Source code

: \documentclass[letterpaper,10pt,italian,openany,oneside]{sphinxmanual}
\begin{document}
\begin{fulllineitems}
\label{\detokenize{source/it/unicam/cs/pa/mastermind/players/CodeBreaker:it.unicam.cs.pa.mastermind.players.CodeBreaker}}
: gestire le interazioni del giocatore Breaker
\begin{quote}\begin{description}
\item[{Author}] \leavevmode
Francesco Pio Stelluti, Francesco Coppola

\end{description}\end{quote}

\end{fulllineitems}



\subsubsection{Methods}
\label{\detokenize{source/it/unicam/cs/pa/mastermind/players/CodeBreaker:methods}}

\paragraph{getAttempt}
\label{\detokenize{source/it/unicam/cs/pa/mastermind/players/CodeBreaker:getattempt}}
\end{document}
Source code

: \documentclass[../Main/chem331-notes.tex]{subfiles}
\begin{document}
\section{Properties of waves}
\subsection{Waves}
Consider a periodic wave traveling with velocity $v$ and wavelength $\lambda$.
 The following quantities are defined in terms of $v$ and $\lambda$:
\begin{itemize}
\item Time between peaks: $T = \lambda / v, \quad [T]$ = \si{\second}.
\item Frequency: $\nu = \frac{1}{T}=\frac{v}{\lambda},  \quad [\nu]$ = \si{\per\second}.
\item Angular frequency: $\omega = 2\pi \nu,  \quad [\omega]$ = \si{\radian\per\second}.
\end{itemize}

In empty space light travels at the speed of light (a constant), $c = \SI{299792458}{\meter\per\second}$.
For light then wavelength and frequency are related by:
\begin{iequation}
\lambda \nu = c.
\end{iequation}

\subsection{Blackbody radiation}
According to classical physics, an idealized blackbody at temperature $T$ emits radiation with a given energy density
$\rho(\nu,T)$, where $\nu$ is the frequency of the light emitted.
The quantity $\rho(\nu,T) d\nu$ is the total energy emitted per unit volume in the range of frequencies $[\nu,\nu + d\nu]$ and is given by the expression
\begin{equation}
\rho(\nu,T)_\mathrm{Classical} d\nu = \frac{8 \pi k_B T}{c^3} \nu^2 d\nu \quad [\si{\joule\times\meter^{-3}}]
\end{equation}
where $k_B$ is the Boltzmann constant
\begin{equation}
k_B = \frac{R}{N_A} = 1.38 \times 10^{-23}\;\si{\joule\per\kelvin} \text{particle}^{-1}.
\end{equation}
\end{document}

## WHAT IS BEING ASKED
A single number is the answer: the number of lines in the entries that contain "frac".

## OUTPUT
3